I CONSIGLI DEL GURU AI FITTIANI
Il politologo Usa però dimentica che in Italia sulla scena c’è ancora un personaggio come Silvio Berlusconi. Da cui pure Fitto e i suoi si sono dovuti affrancare per non finire nell’ombra. E proprio a Fitto Norquist dà qualche consiglio pratico: “Cercate di individuare una tassa odiata dai cittadini, ma che non sia troppo difficile da eliminare. E puntate su quella”. L’ex governatore pugliese e i suoi consiglieri economici, tra cui in primis Capezzone, devono averlo ascoltato visto che hanno messo in agenda l’abolizione della tassa sulla prima casa, l’abolizione dell’Irap in tre anni e la diminuzione di due punti di Iva. “Il pledge consente a ogni candidato di muoversi secondo una rotta precisa e di resistere alle pressioni delle lobby”, continua Norquist. Che però non si sbilancia sul futuro del centrodestra italiano: “Berlusconi è alla fine della sua lunga storia politica. Ma un nuovo leader ancora non c’è. Bisogna lavorare sui contenuti, poi i leader si costruiscono sempre dal basso”.
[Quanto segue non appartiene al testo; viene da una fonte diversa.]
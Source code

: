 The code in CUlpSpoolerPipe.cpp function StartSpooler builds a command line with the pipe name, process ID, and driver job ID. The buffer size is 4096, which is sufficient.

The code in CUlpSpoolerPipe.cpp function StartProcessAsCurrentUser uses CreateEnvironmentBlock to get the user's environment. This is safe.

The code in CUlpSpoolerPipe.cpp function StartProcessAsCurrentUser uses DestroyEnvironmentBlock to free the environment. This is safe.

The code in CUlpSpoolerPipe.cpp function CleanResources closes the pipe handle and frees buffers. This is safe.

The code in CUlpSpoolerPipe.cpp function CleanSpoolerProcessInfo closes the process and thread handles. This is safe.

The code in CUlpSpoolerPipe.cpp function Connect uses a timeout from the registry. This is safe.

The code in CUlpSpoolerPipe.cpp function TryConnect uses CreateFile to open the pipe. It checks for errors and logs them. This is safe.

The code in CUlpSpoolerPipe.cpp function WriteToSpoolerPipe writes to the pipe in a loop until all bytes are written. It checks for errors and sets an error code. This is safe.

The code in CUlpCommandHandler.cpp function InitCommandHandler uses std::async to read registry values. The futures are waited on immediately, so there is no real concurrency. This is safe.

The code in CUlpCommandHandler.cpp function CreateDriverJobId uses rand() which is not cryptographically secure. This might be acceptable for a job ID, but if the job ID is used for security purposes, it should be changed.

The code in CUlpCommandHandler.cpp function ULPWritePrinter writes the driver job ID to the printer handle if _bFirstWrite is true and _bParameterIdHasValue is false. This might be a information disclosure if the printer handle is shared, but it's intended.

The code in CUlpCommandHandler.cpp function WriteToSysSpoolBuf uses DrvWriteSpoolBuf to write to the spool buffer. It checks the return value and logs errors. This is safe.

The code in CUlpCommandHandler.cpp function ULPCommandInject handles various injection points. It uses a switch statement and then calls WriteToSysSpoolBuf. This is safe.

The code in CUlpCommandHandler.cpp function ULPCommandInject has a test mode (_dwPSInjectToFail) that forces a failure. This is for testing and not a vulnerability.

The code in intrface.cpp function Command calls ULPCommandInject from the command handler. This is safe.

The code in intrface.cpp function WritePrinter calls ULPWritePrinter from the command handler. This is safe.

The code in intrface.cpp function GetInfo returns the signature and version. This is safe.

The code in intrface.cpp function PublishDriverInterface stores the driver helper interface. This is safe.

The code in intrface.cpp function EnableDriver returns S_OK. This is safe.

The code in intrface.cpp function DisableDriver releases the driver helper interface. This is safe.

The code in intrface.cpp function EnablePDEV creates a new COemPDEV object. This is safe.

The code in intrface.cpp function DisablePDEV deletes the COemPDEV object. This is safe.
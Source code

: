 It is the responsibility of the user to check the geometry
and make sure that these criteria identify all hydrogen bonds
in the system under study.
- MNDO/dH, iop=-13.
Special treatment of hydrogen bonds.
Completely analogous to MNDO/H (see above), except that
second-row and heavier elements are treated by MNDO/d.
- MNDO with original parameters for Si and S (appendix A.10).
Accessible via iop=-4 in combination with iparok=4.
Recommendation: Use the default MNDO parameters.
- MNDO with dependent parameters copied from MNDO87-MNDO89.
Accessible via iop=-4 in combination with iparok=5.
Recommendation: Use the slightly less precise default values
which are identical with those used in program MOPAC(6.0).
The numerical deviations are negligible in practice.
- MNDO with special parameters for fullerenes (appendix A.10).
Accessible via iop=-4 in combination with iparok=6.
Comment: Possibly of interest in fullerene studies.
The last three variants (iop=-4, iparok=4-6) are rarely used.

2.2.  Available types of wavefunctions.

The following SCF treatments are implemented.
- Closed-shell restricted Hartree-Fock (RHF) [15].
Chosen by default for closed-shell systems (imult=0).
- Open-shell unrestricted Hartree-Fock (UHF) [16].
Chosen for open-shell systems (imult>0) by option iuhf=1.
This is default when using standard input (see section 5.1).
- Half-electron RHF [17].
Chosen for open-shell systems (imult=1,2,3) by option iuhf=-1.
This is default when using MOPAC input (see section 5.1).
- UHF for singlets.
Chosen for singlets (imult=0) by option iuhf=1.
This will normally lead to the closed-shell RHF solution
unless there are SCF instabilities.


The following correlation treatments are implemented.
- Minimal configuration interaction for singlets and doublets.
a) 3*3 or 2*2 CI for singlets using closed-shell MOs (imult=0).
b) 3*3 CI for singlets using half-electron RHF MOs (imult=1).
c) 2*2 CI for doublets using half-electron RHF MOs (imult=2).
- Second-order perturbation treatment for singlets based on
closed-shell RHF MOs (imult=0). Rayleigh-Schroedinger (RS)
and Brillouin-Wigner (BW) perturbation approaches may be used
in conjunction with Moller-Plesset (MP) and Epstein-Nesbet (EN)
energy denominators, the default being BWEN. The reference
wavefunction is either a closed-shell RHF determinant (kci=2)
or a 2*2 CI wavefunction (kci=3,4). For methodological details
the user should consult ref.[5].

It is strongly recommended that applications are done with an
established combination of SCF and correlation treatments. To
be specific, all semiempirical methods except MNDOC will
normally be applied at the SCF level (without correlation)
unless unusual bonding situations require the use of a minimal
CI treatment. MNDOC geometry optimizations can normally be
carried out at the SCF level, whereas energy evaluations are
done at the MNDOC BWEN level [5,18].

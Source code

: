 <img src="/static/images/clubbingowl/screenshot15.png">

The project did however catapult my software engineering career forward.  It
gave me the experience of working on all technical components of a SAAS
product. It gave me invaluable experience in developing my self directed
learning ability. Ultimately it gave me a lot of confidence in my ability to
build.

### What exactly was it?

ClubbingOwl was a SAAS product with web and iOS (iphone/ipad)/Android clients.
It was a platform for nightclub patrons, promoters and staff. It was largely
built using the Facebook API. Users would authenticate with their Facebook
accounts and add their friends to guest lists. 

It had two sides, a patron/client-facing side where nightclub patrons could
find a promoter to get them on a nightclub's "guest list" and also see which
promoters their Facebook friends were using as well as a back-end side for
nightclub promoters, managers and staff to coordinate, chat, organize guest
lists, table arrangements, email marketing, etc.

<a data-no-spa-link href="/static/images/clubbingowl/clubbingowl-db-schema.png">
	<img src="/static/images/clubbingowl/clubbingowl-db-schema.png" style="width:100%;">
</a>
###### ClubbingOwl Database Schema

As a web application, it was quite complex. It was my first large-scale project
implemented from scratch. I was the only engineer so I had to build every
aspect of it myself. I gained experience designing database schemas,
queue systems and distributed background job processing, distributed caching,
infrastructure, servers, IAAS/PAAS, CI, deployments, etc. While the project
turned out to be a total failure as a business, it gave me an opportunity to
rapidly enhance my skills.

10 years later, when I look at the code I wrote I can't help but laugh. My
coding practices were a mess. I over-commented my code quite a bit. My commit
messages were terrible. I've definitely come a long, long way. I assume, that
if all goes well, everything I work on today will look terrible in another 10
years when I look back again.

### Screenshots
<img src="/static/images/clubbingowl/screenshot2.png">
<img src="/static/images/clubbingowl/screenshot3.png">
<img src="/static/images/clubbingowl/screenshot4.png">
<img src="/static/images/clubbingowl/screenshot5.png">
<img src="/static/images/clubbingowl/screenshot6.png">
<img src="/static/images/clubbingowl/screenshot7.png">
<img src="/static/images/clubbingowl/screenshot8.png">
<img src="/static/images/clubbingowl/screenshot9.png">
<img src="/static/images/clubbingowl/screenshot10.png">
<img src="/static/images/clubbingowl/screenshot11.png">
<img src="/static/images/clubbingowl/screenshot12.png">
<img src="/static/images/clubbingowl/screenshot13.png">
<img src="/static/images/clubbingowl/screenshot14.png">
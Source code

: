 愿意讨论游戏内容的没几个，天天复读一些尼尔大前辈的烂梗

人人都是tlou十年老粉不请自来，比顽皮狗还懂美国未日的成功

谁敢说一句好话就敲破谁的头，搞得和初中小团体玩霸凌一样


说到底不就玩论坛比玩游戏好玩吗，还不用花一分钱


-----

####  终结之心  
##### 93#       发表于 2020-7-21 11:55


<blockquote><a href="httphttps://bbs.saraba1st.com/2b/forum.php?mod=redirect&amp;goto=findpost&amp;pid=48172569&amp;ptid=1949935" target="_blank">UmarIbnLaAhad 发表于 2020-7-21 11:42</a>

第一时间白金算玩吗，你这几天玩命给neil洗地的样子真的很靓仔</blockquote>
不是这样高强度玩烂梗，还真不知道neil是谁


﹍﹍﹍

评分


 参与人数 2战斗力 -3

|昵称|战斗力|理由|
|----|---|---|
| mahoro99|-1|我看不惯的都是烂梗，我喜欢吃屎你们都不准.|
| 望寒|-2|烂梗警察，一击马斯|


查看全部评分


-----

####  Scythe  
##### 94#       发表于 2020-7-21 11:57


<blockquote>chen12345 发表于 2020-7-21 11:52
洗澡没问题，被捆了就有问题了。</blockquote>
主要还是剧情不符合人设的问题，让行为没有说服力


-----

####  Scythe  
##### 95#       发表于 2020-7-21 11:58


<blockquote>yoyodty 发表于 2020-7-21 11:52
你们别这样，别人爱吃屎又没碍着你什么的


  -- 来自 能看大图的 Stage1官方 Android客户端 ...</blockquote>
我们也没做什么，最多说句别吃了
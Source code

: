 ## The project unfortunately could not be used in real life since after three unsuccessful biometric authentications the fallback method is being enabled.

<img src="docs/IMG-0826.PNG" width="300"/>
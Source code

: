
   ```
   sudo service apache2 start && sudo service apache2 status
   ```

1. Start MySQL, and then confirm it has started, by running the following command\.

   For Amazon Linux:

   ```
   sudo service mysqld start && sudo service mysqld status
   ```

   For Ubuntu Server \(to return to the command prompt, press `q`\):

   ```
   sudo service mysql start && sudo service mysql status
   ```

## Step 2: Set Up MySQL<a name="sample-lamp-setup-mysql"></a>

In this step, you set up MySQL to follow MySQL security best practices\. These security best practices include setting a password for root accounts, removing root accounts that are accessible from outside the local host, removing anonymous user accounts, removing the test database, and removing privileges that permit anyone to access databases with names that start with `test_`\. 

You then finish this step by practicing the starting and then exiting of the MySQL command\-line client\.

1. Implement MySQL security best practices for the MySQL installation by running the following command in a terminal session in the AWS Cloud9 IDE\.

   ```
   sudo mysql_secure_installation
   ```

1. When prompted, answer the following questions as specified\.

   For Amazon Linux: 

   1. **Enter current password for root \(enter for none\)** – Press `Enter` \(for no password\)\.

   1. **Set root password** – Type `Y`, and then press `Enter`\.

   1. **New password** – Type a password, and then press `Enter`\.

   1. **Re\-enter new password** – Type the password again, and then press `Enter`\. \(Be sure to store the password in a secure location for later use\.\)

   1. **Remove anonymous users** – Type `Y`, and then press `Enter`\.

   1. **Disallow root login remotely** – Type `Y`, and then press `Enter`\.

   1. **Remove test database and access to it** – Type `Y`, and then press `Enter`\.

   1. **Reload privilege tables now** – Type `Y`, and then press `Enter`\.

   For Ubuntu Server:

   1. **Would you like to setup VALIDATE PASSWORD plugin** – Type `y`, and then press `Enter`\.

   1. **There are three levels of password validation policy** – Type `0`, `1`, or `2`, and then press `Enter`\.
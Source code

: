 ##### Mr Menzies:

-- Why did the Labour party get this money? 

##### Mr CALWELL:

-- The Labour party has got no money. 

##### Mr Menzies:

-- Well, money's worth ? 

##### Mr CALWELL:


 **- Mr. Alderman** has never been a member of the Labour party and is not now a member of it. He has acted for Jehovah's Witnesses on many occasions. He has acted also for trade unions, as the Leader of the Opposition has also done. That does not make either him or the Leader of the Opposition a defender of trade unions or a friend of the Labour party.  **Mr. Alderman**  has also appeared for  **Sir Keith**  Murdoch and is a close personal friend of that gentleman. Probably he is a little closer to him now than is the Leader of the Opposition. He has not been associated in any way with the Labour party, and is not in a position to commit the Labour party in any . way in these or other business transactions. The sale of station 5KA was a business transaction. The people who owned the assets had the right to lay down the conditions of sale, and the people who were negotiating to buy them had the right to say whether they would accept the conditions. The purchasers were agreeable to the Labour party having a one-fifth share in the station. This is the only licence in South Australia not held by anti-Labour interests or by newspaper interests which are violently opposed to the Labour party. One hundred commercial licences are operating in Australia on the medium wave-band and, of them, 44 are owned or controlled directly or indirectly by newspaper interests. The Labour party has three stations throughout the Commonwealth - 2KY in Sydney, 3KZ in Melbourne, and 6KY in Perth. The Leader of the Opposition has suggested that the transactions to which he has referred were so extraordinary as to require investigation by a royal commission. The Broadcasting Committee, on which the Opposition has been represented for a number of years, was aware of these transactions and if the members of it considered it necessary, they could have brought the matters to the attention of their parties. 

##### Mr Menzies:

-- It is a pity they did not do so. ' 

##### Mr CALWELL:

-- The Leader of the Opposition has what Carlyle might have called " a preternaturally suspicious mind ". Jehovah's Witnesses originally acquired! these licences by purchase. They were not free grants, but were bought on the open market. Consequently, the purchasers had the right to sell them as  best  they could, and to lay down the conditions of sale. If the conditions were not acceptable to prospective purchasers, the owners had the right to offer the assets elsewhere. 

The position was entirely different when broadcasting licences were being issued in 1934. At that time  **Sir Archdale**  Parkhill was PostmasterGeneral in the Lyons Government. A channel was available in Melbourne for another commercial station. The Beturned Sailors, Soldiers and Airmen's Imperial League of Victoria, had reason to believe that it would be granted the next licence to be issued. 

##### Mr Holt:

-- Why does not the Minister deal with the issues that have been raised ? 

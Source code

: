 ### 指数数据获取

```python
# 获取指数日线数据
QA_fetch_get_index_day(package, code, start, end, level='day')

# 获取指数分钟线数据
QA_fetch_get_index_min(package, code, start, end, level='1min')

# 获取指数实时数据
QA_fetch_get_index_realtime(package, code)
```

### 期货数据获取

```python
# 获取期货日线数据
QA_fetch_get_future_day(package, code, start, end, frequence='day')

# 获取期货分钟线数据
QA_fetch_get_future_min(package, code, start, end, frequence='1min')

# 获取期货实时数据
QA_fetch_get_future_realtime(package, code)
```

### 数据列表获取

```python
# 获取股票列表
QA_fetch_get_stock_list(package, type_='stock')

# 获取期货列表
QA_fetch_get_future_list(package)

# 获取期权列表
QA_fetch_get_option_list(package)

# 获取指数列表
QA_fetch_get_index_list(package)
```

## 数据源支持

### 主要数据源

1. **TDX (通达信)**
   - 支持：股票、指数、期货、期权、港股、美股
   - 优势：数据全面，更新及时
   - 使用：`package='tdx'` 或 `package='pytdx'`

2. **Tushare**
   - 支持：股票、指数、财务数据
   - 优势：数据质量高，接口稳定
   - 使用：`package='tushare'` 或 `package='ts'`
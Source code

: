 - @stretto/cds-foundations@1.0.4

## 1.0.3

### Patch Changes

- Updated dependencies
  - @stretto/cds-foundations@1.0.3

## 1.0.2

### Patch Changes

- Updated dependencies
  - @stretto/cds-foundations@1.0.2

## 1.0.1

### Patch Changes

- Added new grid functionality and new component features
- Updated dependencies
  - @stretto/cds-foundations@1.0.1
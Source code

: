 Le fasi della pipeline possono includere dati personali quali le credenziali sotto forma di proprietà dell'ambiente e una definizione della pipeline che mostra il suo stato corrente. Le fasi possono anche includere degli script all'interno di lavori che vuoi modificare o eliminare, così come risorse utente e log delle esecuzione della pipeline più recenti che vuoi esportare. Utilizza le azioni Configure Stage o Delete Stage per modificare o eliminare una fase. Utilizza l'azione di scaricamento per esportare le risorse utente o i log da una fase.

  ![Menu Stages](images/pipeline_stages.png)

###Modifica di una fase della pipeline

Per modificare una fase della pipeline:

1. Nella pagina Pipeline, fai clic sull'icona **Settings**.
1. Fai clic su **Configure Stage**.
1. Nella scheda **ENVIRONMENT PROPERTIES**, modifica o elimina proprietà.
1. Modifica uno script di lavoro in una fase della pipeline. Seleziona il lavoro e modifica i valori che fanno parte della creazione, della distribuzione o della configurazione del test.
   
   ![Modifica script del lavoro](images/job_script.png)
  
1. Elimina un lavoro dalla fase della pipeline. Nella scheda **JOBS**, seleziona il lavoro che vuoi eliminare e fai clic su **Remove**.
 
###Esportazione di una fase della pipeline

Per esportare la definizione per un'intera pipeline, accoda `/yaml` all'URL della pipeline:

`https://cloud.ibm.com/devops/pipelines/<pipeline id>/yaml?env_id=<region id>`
IL PATTO TRA CONSERVATORI E MODERATI
La sua ricetta passa attraverso un primo di step di forti tagli alla spesa da attuare con la riforma del sistema pensionistico e del pubblico impiego. Solo quando lo Stato centrale sarà alleggerito dal peso di queste uscite potrà pensare di mettere mano alle aliquote. Ma com’è possibile tutto ciò davanti ai vincoli europei e al patto di stabilità che pone il tetto del 3 per cento tra deficit e Pil? “Certamente in Europa avete vincoli molto stretti. Per questo ci vorrebbe una sorta di patto tra i partiti di centrodestra europei per spingere a una rinegoziazione dei parametri”, risponde l’economista. “Ma anche gli Usa ha i suoi fardelli, come l’ingente spesa militare, che pesa molto sulla spesa pubblica e che dovrà per forza diminuire gradatamente nei prossimi anni”. Ogni Paese, secondo Norquist, ha i suoi punti forti e punti deboli, quindi la ricetta può essere riadattata giocando su tasti differenti. Senza però perdere di vista l’obbiettivo finale: meno spesa pubblica e meno tasse.
L’ESPERIENZA AMERICANA
Secondo il guru dello Stato leggero, la ricetta anti tasse funziona sempre, in qualsiasi periodo storico. Ma la sensazione è che sia più un modo per vincere le elezioni che per governare. “Falso. Reagan ha fatto due mandati. George Bush ha proseguito su quella strada. Poi con Bill Clinton tutto è finito. Ma la politica reaganiana degli anni Ottanta ha rivoluzionato il rapporto tra lo Stato e i cittadini ed è stato un volano per l’economia. Quella ricetta vale ancora oggi, specialmente in tempo di crisi, quando i cittadini vorrebbero avere più soldi nelle loro tasche. Solo con più soldi in tasca riprendono i consumi e riparte l’economia”. Come dargli torto?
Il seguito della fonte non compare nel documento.